Le palmier nain (Saw Palmetto) : petit par sa taille, grand par ses bienfaits !

 

 

 

 

 

  • Le Saw Palmetto, qu’est-ce que c’est ?
    Nommé dans le jargon botanique, Serenoa repens ou Sabal serrulata, ce palmier nain prend racine dans les terres sablonneuses et sèches de Floride, puis, de façon plus générale, à l’est des États-Unis. Arbuste pas plus haut

    que trois pommes… Ou, pour le moins, ne dépassant pas trois mètres de haut, il à la forme d’un palmier ordinaire, et donne à ses baies, une couleur rubis reconnaissable entre mille !
  • Ce que ce mini-palmier a de plus ?
    Le Saw Palmetto fait assurément des merveilles lorsqu’il s’agit d’améliorer la qualité de vie des hommes souffrant de problèmes de prostate. Appelé aussi chou palmiste, le palmier nain produit les célèbres baies de Sabal, petites

    billes de la taille d’une olive, consommées depuis la période amérindienne et capables de soulager de façon exceptionnelle l’appareil urinaire masculin, notamment en cas d’hypertrophie bénigne de la prostate.
  • La science met en évidence bien des applications à cet étrange fruit :
    anti-inflammatoire, anti-spasmodique, capable d’influencer l’équilibre oestrogènes/testostérone et diurétique intéressant, le Saw Palmetto est le plus couramment du monde, utilisé aux États-Unis ainsi qu’en Allemagne ou en Autriche,
    pour soulager les symptômes de l’hypertrophie bénigne de la prostate (HBP) puis de la prostatite chronique.
  • De quelle façon ?
    Les substances délivrées par les baies de sabal semblent capable de limiter la transformation de testostérone en son dérivé néfaste appelé dihydrotestostérone (DHT). La DHT joue un rôle dans l’apparition et l’évolution de l’hypertrophie bénigne de la prostate. Les principes actifs contenus dans les baies de sabal empêcheraient alors l’action de la 5-alpha-réductase, impliquée dans la production de DHT. Les baies de sabal freineraient la croissance excessive des cellules prostatiques et en favoriseraient l’apoptose (la mort naturelle), ce qui permet à la fois de retarder et de ralentir le grossissement de la prostate.
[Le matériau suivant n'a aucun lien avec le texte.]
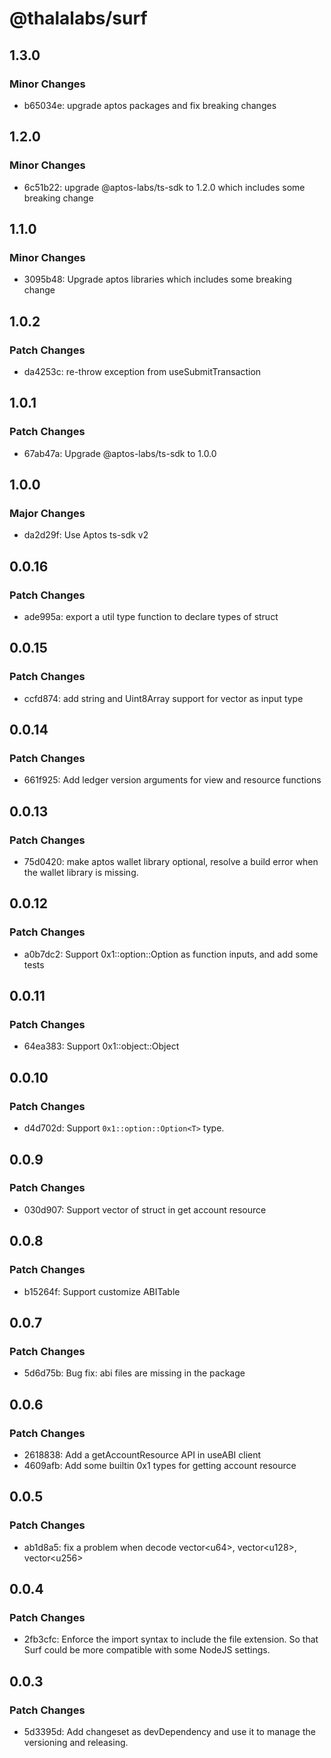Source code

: # @thalalabs/surf

## 1.3.0

### Minor Changes

- b65034e: upgrade aptos packages and fix breaking changes

## 1.2.0

### Minor Changes

- 6c51b22: upgrade @aptos-labs/ts-sdk to 1.2.0 which includes some breaking change

## 1.1.0

### Minor Changes

- 3095b48: Upgrade aptos libraries which includes some breaking change

## 1.0.2

### Patch Changes

- da4253c: re-throw exception from useSubmitTransaction

## 1.0.1

### Patch Changes

- 67ab47a: Upgrade @aptos-labs/ts-sdk to 1.0.0

## 1.0.0

### Major Changes

- da2d29f: Use Aptos ts-sdk v2

## 0.0.16

### Patch Changes

- ade995a: export a util type function to declare types of struct

## 0.0.15

### Patch Changes

- ccfd874: add string and Uint8Array support for vector<u8> as input type

## 0.0.14

### Patch Changes

- 661f925: Add ledger version arguments for view and resource functions

## 0.0.13

### Patch Changes

- 75d0420: make aptos wallet library optional, resolve a build error when the wallet library is missing.

## 0.0.12

### Patch Changes

- a0b7dc2: Support 0x1::option::Option as function inputs, and add some tests

## 0.0.11

### Patch Changes

- 64ea383: Support 0x1::object::Object

## 0.0.10

### Patch Changes

- d4d702d: Support `0x1::option::Option<T>` type.

## 0.0.9

### Patch Changes

- 030d907: Support vector of struct in get account resource

## 0.0.8

### Patch Changes

- b15264f: Support customize ABITable

## 0.0.7

### Patch Changes

- 5d6d75b: Bug fix: abi files are missing in the package

## 0.0.6

### Patch Changes

- 2618838: Add a getAccountResource API in useABI client
- 4609afb: Add some builtin 0x1 types for getting account resource

## 0.0.5

### Patch Changes

- ab1d8a5: fix a problem when decode vector\<u64\>, vector\<u128\>, vector\<u256\>

## 0.0.4

### Patch Changes

- 2fb3cfc: Enforce the import syntax to include the file extension. So that Surf could be more compatible with some NodeJS settings.

## 0.0.3

### Patch Changes

- 5d3395d: Add changeset as devDependency and use it to manage the versioning and releasing.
Mieux encore, le volume de la prostate diminuerait de manière significative ! Prodigieux pour limiter également les envies pressantes et atténuer les problèmes de miction par ses actifs décongestionnants, le Saw Palmetto aiderait à détendre le muscle de la vessie (detrusor) et ceux qui entourent l’urètre, puis faciliterait grandement le passage de l’urine.
  • Les baies de sabal aiment le travail d’équipe !…
    … Sachez qu’elles afficheraient une efficacité encore plus probante lorsqu’elles sont associées aux bons ingrédients ! De nombreuses études ont publié des résultats extrêmement concluants sur les vertus du Saw Palmetto, conjugué aux graines de courge, racines d’ortie ou prunier d’Afrique, notamment dans le soulagement des symptômes engendrés par l’HBP et les prostatites aiguës.
  • … et le naturel !
    Les propriétés du Saw Palmetto et la capacité de ses baies à se substituer à certains médicaments classiques de l’HBP, sont scientifiquement éprouvées. Les baies de sabal sont en effet reconnues officiellement par l’OMS comme solution thérapeutique naturelle efficace contre les troubles urinaires et problèmes prostatiques légers à modérés.
  • Comment s’assurer de la bonne qualité de Saw Palmetto dans les compléments alimentaires ?
    Pour que les baies de sabal puissent influencer positivement les mécanismes impliqués dans l’hypertrophie bénigne de la prostate et les prostatites aigües, il faudrait 160mg, 2 fois par jour, d’extrait standardisé à 85- 95% en acides gras et steroes.Sachez également que les problèmes de prostate mettraient en jeu certains mécanismes communs à ceux de la calvitie androgénique. Les études soulignent d’ailleurs les propriétés du palmier nain contre la chute de cheveux : la prise de 320 mg de Saw Palmetto par jour pendant 24 mois serait aussi effi cace que la fi nastéride, médicament classique utilisé contre l’alopécie androgénique et l’hypertrophie bénigne de la prostate.

 

Référence : *(1) Rossi A, Mari E, Scarno M, Garelli V, Maxia C, Scali E, Iorio A, Carlesimo M. Comparitive effectiveness of fi nasteride vs Serenoa repens in male androgenetic alopecia: a two-year study. nt J Immunopathol Pharmacol. 2012 Oct-Dec ; 25(4):1167-73.